The US dollar's current strengthening is caused by investors that started to put higher inflation in the quotes, which may prompt the Fed to raise interest rates.
However, some experts argue that the growth of the US currency will be temporary, as it is not guaranteed that consumer prices in the US will sharply increase over a long period, and the Fed will tighten monetary policy earlier than previously expected.
JPMorgan Chase said that investors are looking at the massive trillion dollar stimulus, as well as the ongoing vaccination campaign, and conclude that US interest rates cannot stay low for long without inflation spiraling out of control. At the same time, they warned those who expect a rate hike as early as 2022, noting that the market has almost always been wrong about the Fed's plans for the last 13 years since the global financial crisis.
They believe that the US Central Bank will start raising rates no earlier than 2024.
Currently, the futures on the federal funds rate considers its price growth by almost 0.25% by the end of 2022 and by 0.75% by the end of 2023.
According to strategists from Rabobank, the market is fairly optimistic about the upcoming US employment report. Therefore, the dollar will most likely find strong support. However, the market may be in danger by pricing in too much inflationary risk. This means that there will be a chance that the US dollar will weaken for the next few months.
In the meantime, the US dollar continues to dominate against its main competitors, as the higher yield on 10-year Treasuries, compared to other developed countries, increases the attractiveness of the US currency.
The national currency has already reached its highest levels since last November. With the absence of technical issues, it can continue rising up to the area of 93.50–94.00, where the correction level by 61.8% on the Fibonacci relative to the decline in May-January, passes.
The USD outlook will remain constructive as long as it is trading above the 200-day moving average near 92.50.
On the contrary, the Euro currency is still one of the outsiders in the currency market.
A potential tightening of measures to contain the coronavirus in France and Germany has concerned the short-term outlook for the European economy. At the same time, the widening spread between the 10-year US and German government bond yields has increased pressure on it.

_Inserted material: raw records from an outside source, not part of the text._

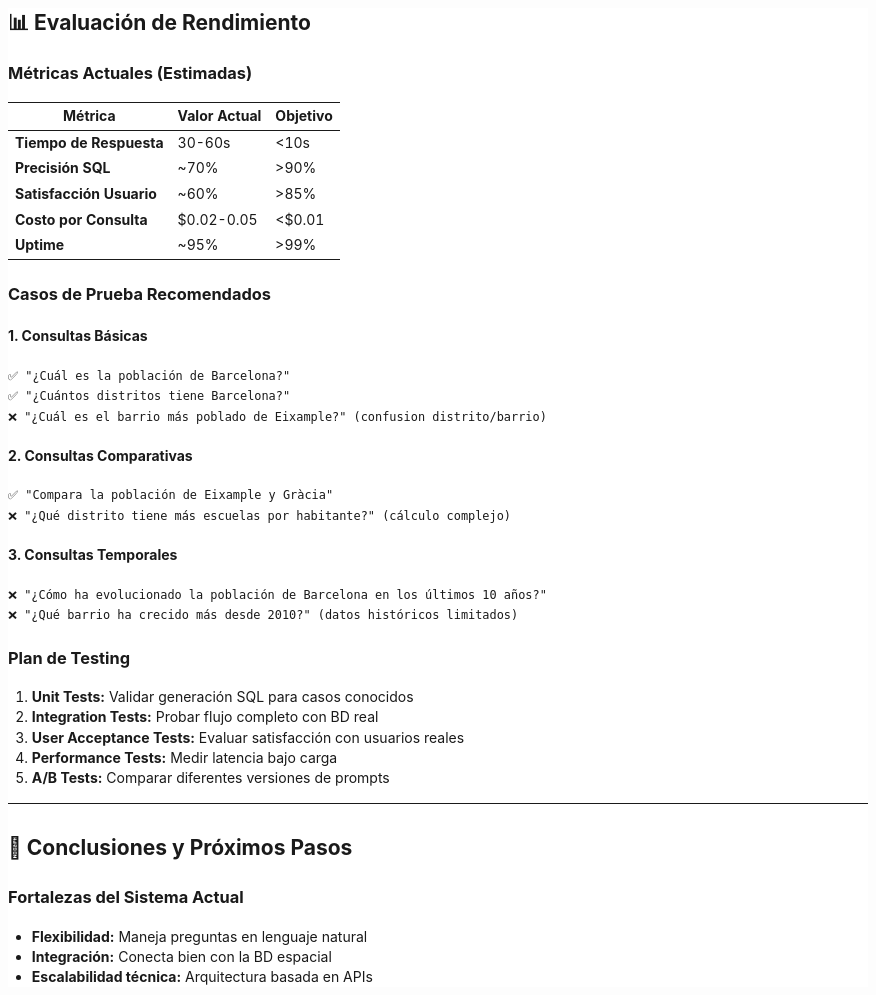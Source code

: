
## 📊 Evaluación de Rendimiento

### Métricas Actuales (Estimadas)

| Métrica | Valor Actual | Objetivo |
|---------|--------------|----------|
| **Tiempo de Respuesta** | 30-60s | <10s |
| **Precisión SQL** | ~70% | >90% |
| **Satisfacción Usuario** | ~60% | >85% |
| **Costo por Consulta** | $0.02-0.05 | <$0.01 |
| **Uptime** | ~95% | >99% |

### Casos de Prueba Recomendados

#### 1. **Consultas Básicas**
```
✅ "¿Cuál es la población de Barcelona?"
✅ "¿Cuántos distritos tiene Barcelona?"
❌ "¿Cuál es el barrio más poblado de Eixample?" (confusion distrito/barrio)
```

#### 2. **Consultas Comparativas**
```
✅ "Compara la población de Eixample y Gràcia"
❌ "¿Qué distrito tiene más escuelas por habitante?" (cálculo complejo)
```

#### 3. **Consultas Temporales**
```
❌ "¿Cómo ha evolucionado la población de Barcelona en los últimos 10 años?"
❌ "¿Qué barrio ha crecido más desde 2010?" (datos históricos limitados)
```

### Plan de Testing
1. **Unit Tests:** Validar generación SQL para casos conocidos
2. **Integration Tests:** Probar flujo completo con BD real
3. **User Acceptance Tests:** Evaluar satisfacción con usuarios reales
4. **Performance Tests:** Medir latencia bajo carga
5. **A/B Tests:** Comparar diferentes versiones de prompts

---

## 🎯 Conclusiones y Próximos Pasos

### Fortalezas del Sistema Actual
- **Flexibilidad:** Maneja preguntas en lenguaje natural
- **Integración:** Conecta bien con la BD espacial
- **Escalabilidad técnica:** Arquitectura basada en APIs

The French authorities are considering the possibility of tightening quarantine in the country. German health officials have warned that the third wave of COVID-10 could be the worst, forcing officials to consider imposing a nationwide curfew.
Moreover, it will take time for Europe to catch up with the US relative to the vaccination issue. For the time being, the region will feel the consequences of the growing number of cases of coronavirus and full-scale months of quarantine. Therefore, it is only a matter of time for European macroeconomic statistics to deteriorate. As soon as the final estimates of Europe's PMIs for March are released in early April, they are likely to be revised downward.
Experts from UniCredit believe that the rising number of coronavirus infections and additional restrictive measures in the eurozone could hinder the Euro to rise against the US dollar in case of any improvement in risk appetite in the near future.
They said that although most of the positive news for the US dollar has already been accounted for in quotes, the outlook for the euro remains unstable in the near future.
In this case, the rate of decline in the EUR/USD pair accelerated after the breakdown of the 200-day moving average near the level of 1.1860.
The current situation is still controlled by sellers. In the short term, a deeper decline to the area of 1.1700 can be expected. After that, significant support levels may emerge within the area of 1.1600 – November 2020 lows.